Saved data entries
......
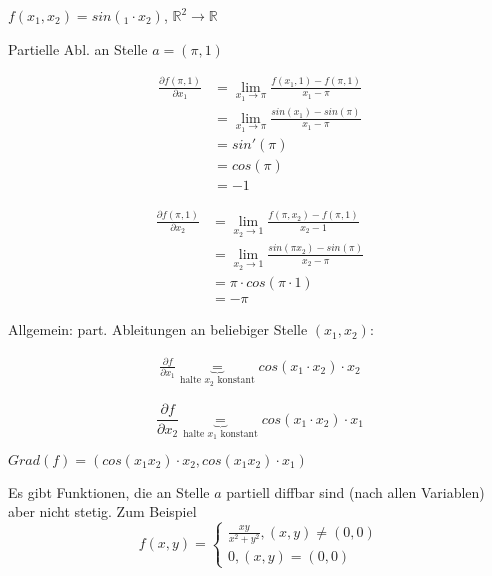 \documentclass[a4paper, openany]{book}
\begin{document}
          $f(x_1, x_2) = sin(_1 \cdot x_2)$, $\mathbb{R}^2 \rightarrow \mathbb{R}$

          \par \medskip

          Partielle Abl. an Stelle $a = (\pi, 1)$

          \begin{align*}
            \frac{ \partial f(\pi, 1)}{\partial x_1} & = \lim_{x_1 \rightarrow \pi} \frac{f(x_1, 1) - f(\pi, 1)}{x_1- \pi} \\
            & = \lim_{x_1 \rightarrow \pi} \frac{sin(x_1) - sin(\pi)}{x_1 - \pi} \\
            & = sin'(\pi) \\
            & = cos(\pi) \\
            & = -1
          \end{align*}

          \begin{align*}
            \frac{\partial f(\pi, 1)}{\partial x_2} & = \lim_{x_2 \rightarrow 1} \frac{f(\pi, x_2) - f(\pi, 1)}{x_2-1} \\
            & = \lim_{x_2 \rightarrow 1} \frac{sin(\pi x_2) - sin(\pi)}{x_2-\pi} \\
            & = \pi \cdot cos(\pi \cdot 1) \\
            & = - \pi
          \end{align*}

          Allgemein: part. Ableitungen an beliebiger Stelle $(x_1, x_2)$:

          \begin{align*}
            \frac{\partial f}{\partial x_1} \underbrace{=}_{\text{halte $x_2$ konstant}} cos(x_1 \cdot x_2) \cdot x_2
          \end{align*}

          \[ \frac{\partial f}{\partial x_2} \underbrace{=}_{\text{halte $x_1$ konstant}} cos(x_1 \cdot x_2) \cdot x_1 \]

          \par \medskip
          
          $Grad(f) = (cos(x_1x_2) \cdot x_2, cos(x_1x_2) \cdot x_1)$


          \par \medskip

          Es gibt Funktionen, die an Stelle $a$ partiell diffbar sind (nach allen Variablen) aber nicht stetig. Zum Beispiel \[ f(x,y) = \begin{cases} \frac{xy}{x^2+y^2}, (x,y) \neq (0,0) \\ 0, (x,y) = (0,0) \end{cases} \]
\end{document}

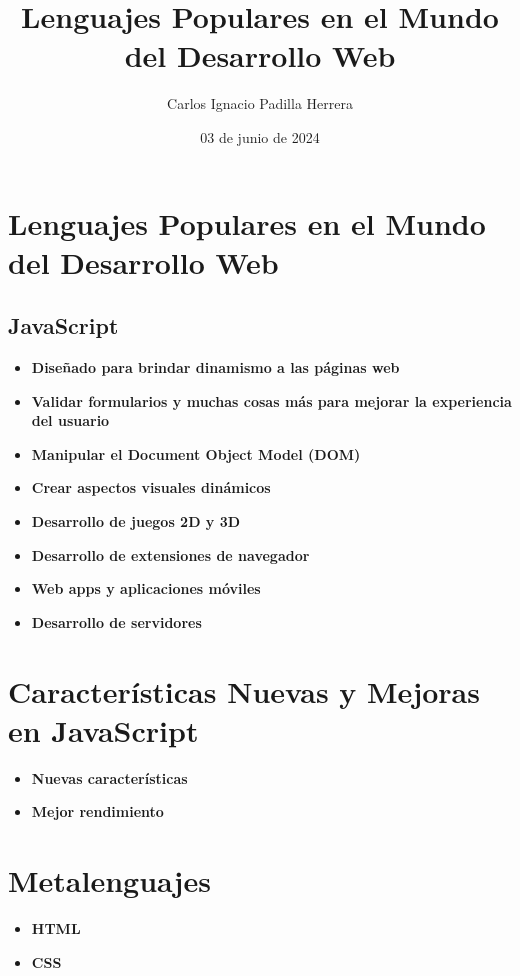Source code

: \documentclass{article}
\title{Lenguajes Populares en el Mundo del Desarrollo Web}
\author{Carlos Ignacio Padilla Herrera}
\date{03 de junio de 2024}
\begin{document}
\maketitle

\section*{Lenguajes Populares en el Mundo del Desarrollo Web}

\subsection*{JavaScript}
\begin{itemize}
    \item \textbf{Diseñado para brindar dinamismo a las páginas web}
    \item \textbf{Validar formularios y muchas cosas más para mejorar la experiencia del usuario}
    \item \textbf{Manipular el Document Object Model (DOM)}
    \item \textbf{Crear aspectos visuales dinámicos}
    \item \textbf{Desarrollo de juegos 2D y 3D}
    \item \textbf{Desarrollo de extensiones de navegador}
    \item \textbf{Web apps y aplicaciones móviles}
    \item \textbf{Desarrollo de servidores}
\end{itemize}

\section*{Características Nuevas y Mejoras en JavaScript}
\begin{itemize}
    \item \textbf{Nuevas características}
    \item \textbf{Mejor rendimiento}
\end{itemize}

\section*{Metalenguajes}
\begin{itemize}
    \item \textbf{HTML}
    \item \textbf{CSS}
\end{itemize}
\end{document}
......
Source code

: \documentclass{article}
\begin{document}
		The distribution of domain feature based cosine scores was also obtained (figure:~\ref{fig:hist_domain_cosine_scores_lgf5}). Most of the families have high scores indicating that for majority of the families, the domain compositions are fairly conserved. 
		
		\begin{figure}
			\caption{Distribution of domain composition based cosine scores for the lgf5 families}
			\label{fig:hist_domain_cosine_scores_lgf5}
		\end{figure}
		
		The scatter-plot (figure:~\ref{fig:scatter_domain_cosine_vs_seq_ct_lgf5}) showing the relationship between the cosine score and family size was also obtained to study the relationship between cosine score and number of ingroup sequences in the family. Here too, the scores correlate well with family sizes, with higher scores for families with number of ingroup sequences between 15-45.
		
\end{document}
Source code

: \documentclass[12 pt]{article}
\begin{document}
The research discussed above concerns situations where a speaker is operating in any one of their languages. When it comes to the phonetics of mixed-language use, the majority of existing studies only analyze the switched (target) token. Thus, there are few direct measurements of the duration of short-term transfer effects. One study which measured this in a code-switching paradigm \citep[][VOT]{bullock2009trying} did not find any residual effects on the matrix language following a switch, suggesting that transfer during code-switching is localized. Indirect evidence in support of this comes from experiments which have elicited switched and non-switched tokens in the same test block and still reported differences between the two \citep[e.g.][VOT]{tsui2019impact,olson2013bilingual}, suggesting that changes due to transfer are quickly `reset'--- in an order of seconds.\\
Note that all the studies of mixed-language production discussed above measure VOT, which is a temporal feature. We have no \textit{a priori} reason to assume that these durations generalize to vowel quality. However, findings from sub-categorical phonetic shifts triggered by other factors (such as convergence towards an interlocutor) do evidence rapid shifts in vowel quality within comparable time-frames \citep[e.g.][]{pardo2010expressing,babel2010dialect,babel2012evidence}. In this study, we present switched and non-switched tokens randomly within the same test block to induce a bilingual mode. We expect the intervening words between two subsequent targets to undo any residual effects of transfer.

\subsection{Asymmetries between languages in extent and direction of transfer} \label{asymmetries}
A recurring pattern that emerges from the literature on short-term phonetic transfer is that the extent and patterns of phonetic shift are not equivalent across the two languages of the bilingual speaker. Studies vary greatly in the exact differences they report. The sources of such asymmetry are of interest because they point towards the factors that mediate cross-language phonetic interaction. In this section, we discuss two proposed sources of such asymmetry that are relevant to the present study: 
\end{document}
......
= Task statement =
Filter the entries down to the lines that include the string "based".

= Answer box =
		The distribution of domain feature based cosine scores was also obtained (figure:~\ref{fig:hist_domain_cosine_scores_lgf5}). Most of the families have high scores indicating that for majority of the families, the domain compositions are fairly conserved. 
			\caption{Distribution of domain composition based cosine scores for the lgf5 families}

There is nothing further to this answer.